(Collected data)
=======
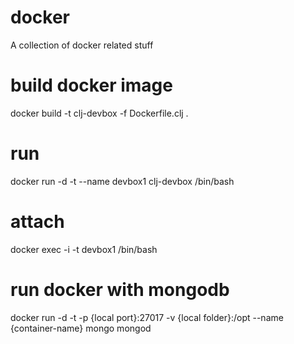 # docker
A collection of docker related stuff

# build docker image
docker build -t clj-devbox -f Dockerfile.clj .

# run
docker run -d -t --name devbox1 clj-devbox /bin/bash

# attach
docker exec -i -t devbox1 /bin/bash

# run docker with mongodb
docker run -d -t -p {local port}:27017 -v {local folder}:/opt --name {container-name} mongo mongod


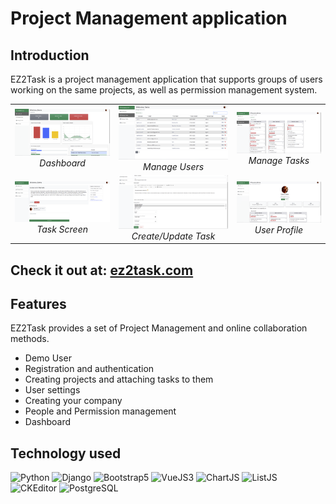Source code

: <meta name="title" property="og:title" content="EZ2Task" />
<meta property="og:type" content="Website" />
<meta name="image" property="og:image" content="https://github.com/igorsimb/igorsimb/raw/master/assets/EZ2TASK_thumbnail.jpg" />
<meta name="description" property="og:description" content="A project management application that supports groups of users working on the same projects, as well as permission management system." />

# Project Management application

## Introduction

EZ2Task is a project management application that supports groups of users working on the same projects, as well as permission management system.

<table>
  <tr>
    <td align="center">
      <a href="https://github.com/igorsimb/ez2task/blob/master/staticfiles/github_assets/ez2task_screen1.png?raw=true" target="_blank" title="Dashboard">
        <img src="https://github.com/igorsimb/ez2task/blob/master/staticfiles/github_assets/ez2task_screen1.png?raw=true" alt="Dashboard">
      </a>
      <br />
      <em>Dashboard</em>
    </td>
    <td  align ="center">
      <a href="https://github.com/igorsimb/ez2task/blob/master/staticfiles/github_assets/ez2task_screen2.png?raw=true" target="_blank" title="Manage Users">
        <img src="https://github.com/igorsimb/ez2task/blob/master/staticfiles/github_assets/ez2task_screen2.png?raw=true" alt="Manage Users">
      </a>
      <br />
      <em>Manage Users</em>
    </td>
    <td align="center">
    <a href="https://github.com/igorsimb/ez2task/blob/master/staticfiles/github_assets/ez2task_screen3.png?raw=true" target="_blank" title="Manage Tasks">
      <img src="https://github.com/igorsimb/ez2task/blob/master/staticfiles/github_assets/ez2task_screen3.png?raw=true" alt="Manage Tasks">
    </a>
      <br />
      <em>Manage Tasks</em>
    </td>
  </tr>
  <tr>
    <td align="center">
    <a href="https://github.com/igorsimb/ez2task/blob/master/staticfiles/github_assets/ez2task_screen5.png?raw=true" target="_blank" title="Task Screen">
        <img src="https://github.com/igorsimb/ez2task/blob/master/staticfiles/github_assets/ez2task_screen5.png?raw=true" alt="Task Screen">
      </a>
      <br />
      <em>Task Screen</em>
    </td>
    <td align="center">
      <a href="https://github.com/igorsimb/ez2task/blob/master/staticfiles/github_assets/ez2task_screen7.png?raw=true" target="_blank" title="Create/Update Task">
        <img src="https://github.com/igorsimb/ez2task/blob/master/staticfiles/github_assets/ez2task_screen7.png?raw=true" alt="Create/Update Task">
      </a>
      <br />
      <em>Create/Update Task</em>
    </td>
    <td align="center">
      <a href="https://github.com/igorsimb/ez2task/blob/master/staticfiles/github_assets/ez2task_screen4.png?raw=true" target="_blank" title="User Profile">
        <img src="https://github.com/igorsimb/ez2task/blob/master/staticfiles/github_assets/ez2task_screen4.png?raw=true" alt="User Profile">
      </a>
      <br />
      <em>User Profile</em>
    </td>
  </tr>
</table>

## Check it out at: [ez2task.com](https://ez2task.com/)

## Features
EZ2Task provides a set of Project Management and online collaboration methods.
  * Demo User
  * Registration and authentication
  * Creating projects and attaching tasks to them
  * User settings
  * Creating your company
  * People and Permission management
  * Dashboard

## Technology used
![Python](https://img.shields.io/badge/PYTHON-2b5b84?style=for-the-badge&logo=python&logoColor=f8d945)
![Django](https://img.shields.io/badge/Django-004524?style=for-the-badge&logo=django&logoColor=white)
![Bootstrap5](https://img.shields.io/badge/Bootstrap5-7952B3?style=for-the-badge&logo=bootstrap&logoColor=white)
![VueJS3](https://img.shields.io/badge/Vue.JS-FBD502?style=for-the-badge&logo=Vue.js&logoColor=#4FC08D)
![ChartJS](https://img.shields.io/badge/Chart.js-FBD502?style=for-the-badge&logo=Chart.js&logoColor=#4FC08D)
![ListJS](https://img.shields.io/badge/list.js-FBD502?style=for-the-badge&logo=javascript&logoColor=black)
![CKEditor](https://img.shields.io/badge/Ckeditor-0287D0?style=for-the-badge&logo=CKEditor4&logoColor=white)
![PostgreSQL](https://img.shields.io/badge/postgresql-F5F5F5?style=for-the-badge&logo=postgresql&logoColor=black)
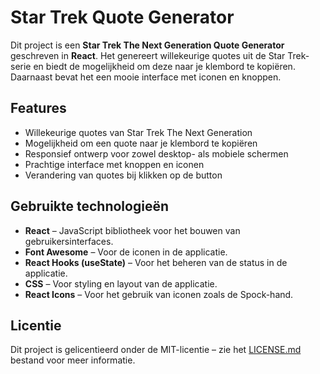 # Star Trek Quote Generator

Dit project is een **Star Trek The Next Generation Quote Generator** geschreven in **React**. Het genereert willekeurige quotes uit de Star Trek-serie en biedt de mogelijkheid om deze naar je klembord te kopiëren. Daarnaast bevat het een mooie interface met iconen en knoppen.

## Features

- Willekeurige quotes van Star Trek The Next Generation
- Mogelijkheid om een quote naar je klembord te kopiëren
- Responsief ontwerp voor zowel desktop- als mobiele schermen
- Prachtige interface met knoppen en iconen
- Verandering van quotes bij klikken op de button

## Gebruikte technologieën

- **React** – JavaScript bibliotheek voor het bouwen van gebruikersinterfaces.
- **Font Awesome** – Voor de iconen in de applicatie.
- **React Hooks (useState)** – Voor het beheren van de status in de applicatie.
- **CSS** – Voor styling en layout van de applicatie.
- **React Icons** – Voor het gebruik van iconen zoals de Spock-hand.

## Licentie

Dit project is gelicentieerd onder de MIT-licentie – zie het [LICENSE.md](LICENSE.md) bestand voor meer informatie.
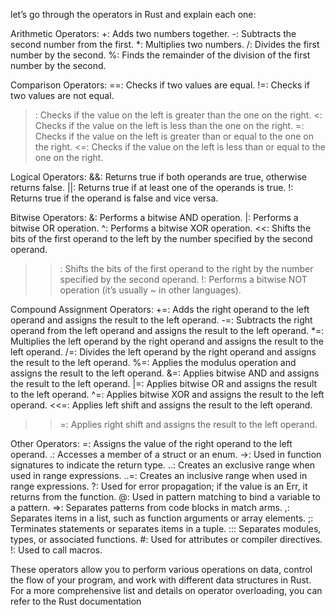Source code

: let’s go through the operators in Rust and explain each one:

Arithmetic Operators:
+: Adds two numbers together.
-: Subtracts the second number from the first.
*: Multiplies two numbers.
/: Divides the first number by the second.
%: Finds the remainder of the division of the first number by the second.

Comparison Operators:
==: Checks if two values are equal.
!=: Checks if two values are not equal.
>: Checks if the value on the left is greater than the one on the right.
<: Checks if the value on the left is less than the one on the right.
>=: Checks if the value on the left is greater than or equal to the one on the right.
<=: Checks if the value on the left is less than or equal to the one on the right.

Logical Operators:
&&: Returns true if both operands are true, otherwise returns false.
||: Returns true if at least one of the operands is true.
!: Returns true if the operand is false and vice versa.

Bitwise Operators:
&: Performs a bitwise AND operation.
|: Performs a bitwise OR operation.
^: Performs a bitwise XOR operation.
<<: Shifts the bits of the first operand to the left by the number specified by the second operand.
>>: Shifts the bits of the first operand to the right by the number specified by the second operand.
!: Performs a bitwise NOT operation (it’s usually ~ in other languages).

Compound Assignment Operators:
+=: Adds the right operand to the left operand and assigns the result to the left operand.
-=: Subtracts the right operand from the left operand and assigns the result to the left operand.
*=: Multiplies the left operand by the right operand and assigns the result to the left operand.
/=: Divides the left operand by the right operand and assigns the result to the left operand.
%=: Applies the modulus operation and assigns the result to the left operand.
&=: Applies bitwise AND and assigns the result to the left operand.
|=: Applies bitwise OR and assigns the result to the left operand.
^=: Applies bitwise XOR and assigns the result to the left operand.
<<=: Applies left shift and assigns the result to the left operand.
>>=: Applies right shift and assigns the result to the left operand.

Other Operators:
=: Assigns the value of the right operand to the left operand.
.: Accesses a member of a struct or an enum.
->: Used in function signatures to indicate the return type.
..: Creates an exclusive range when used in range expressions.
..=: Creates an inclusive range when used in range expressions.
?: Used for error propagation; if the value is an Err, it returns from the function.
@: Used in pattern matching to bind a variable to a pattern.
=>: Separates patterns from code blocks in match arms.
,: Separates items in a list, such as function arguments or array elements.
;: Terminates statements or separates items in a tuple.
::: Separates modules, types, or associated functions.
#: Used for attributes or compiler directives.
!: Used to call macros.

These operators allow you to perform various operations on data, control the flow of your program, and work with different data structures in Rust. For a more comprehensive list and details on operator overloading, you can refer to the Rust documentation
=======
Goal of the exercise: Looking at the entries above, can you reproduce exactly the lines from the one that holds "## Check it" through the one that holds "Creating your company", and only those?

Answer to this exercise:
## Check it out at: [ez2task.com](https://ez2task.com/)

## Features
EZ2Task provides a set of Project Management and online collaboration methods.
  * Demo User
  * Registration and authentication
  * Creating projects and attaching tasks to them
  * User settings
  * Creating your company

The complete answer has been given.